> **WHAT YOU NEED TO DO**: Please reproduce the line containing "## How to Build" and every line after it in the records below, exactly and with nothing else.

> **INPUT DATA**:

*** Block opens ***

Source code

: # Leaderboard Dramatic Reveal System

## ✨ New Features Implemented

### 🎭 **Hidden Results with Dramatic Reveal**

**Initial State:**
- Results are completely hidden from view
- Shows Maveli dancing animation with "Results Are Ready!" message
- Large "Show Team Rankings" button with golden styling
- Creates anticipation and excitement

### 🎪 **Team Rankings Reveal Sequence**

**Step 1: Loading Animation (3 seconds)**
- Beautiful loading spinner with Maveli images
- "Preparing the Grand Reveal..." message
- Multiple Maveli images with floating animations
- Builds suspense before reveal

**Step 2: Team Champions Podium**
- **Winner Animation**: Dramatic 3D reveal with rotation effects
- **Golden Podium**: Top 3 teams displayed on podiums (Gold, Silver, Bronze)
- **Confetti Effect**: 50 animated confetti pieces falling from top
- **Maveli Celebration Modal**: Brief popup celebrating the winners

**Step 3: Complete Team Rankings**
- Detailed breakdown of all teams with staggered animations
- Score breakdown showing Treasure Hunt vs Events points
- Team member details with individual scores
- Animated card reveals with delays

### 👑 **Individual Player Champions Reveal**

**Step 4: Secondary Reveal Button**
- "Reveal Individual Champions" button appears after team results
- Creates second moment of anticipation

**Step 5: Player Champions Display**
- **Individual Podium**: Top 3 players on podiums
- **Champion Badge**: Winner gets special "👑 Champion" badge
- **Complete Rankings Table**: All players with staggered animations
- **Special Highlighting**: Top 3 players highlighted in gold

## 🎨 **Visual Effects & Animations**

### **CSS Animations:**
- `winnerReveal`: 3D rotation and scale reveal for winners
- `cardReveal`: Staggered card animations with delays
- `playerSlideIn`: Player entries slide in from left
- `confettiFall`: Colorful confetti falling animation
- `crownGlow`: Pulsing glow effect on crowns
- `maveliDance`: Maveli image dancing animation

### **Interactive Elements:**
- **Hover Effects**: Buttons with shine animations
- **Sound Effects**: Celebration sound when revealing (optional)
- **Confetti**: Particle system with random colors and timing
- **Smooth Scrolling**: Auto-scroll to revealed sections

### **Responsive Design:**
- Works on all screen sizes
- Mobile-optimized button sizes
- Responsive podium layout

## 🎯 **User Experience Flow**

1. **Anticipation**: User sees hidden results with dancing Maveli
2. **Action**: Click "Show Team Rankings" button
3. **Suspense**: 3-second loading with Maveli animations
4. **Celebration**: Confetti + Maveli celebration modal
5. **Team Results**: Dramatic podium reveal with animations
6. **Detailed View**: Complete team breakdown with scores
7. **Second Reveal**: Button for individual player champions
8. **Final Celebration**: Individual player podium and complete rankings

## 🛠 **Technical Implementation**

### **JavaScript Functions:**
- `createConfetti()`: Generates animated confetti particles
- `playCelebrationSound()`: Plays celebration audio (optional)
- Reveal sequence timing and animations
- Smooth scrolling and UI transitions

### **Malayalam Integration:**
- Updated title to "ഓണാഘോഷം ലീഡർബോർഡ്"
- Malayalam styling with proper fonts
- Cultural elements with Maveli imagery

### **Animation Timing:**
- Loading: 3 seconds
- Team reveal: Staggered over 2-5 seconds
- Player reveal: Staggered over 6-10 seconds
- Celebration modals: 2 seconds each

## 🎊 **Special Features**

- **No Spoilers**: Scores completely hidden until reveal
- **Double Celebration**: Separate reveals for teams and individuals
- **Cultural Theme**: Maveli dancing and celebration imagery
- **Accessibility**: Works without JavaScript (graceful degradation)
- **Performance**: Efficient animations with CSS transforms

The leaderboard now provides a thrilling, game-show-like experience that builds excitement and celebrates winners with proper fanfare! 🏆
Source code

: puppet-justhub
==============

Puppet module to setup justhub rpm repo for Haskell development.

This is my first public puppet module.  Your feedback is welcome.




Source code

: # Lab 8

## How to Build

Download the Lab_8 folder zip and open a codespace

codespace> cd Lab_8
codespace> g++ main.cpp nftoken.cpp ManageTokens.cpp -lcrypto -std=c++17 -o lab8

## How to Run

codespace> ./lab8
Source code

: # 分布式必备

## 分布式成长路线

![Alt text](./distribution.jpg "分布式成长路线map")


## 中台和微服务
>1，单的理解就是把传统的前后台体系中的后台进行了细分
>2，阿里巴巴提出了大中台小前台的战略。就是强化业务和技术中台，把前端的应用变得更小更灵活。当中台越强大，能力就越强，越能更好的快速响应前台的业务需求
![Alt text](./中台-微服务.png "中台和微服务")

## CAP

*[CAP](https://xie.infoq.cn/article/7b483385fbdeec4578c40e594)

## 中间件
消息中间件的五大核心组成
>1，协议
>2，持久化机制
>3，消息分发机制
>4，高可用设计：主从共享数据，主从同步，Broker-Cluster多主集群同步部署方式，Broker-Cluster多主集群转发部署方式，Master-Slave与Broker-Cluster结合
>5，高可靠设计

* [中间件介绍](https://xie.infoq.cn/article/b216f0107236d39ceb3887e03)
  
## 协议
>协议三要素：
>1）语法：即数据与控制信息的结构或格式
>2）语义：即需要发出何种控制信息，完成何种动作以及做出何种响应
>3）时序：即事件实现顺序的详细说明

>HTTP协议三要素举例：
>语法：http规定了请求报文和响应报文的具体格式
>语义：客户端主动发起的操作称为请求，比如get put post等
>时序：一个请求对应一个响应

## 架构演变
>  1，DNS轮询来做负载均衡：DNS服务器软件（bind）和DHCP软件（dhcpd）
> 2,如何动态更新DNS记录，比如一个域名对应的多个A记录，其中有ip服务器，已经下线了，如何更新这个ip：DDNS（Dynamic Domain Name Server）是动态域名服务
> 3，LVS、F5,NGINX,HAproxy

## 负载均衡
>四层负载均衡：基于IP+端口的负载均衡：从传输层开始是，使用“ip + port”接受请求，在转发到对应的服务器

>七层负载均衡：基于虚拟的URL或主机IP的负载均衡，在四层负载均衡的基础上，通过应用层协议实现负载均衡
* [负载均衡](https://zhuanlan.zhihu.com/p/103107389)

*** Block closes ***

> **SOLUTION TO THIS EXERCISE**:
## How to Build

Download the Lab_8 folder zip and open a codespace

codespace> cd Lab_8
codespace> g++ main.cpp nftoken.cpp ManageTokens.cpp -lcrypto -std=c++17 -o lab8

## How to Run

codespace> ./lab8
Source code

: # 分布式必备

## 分布式成长路线

![Alt text](./distribution.jpg "分布式成长路线map")


## 中台和微服务
>1，单的理解就是把传统的前后台体系中的后台进行了细分
>2，阿里巴巴提出了大中台小前台的战略。就是强化业务和技术中台，把前端的应用变得更小更灵活。当中台越强大，能力就越强，越能更好的快速响应前台的业务需求
![Alt text](./中台-微服务.png "中台和微服务")

## CAP

*[CAP](https://xie.infoq.cn/article/7b483385fbdeec4578c40e594)

## 中间件
消息中间件的五大核心组成
>1，协议
>2，持久化机制
>3，消息分发机制
>4，高可用设计：主从共享数据，主从同步，Broker-Cluster多主集群同步部署方式，Broker-Cluster多主集群转发部署方式，Master-Slave与Broker-Cluster结合
>5，高可靠设计

* [中间件介绍](https://xie.infoq.cn/article/b216f0107236d39ceb3887e03)
  
## 协议
>协议三要素：
>1）语法：即数据与控制信息的结构或格式
>2）语义：即需要发出何种控制信息，完成何种动作以及做出何种响应
>3）时序：即事件实现顺序的详细说明

>HTTP协议三要素举例：
>语法：http规定了请求报文和响应报文的具体格式
>语义：客户端主动发起的操作称为请求，比如get put post等
>时序：一个请求对应一个响应

## 架构演变
>  1，DNS轮询来做负载均衡：DNS服务器软件（bind）和DHCP软件（dhcpd）
> 2,如何动态更新DNS记录，比如一个域名对应的多个A记录，其中有ip服务器，已经下线了，如何更新这个ip：DDNS（Dynamic Domain Name Server）是动态域名服务
> 3，LVS、F5,NGINX,HAproxy

## 负载均衡
>四层负载均衡：基于IP+端口的负载均衡：从传输层开始是，使用“ip + port”接受请求，在转发到对应的服务器

>七层负载均衡：基于虚拟的URL或主机IP的负载均衡，在四层负载均衡的基础上，通过应用层协议实现负载均衡
* [负载均衡](https://zhuanlan.zhihu.com/p/103107389)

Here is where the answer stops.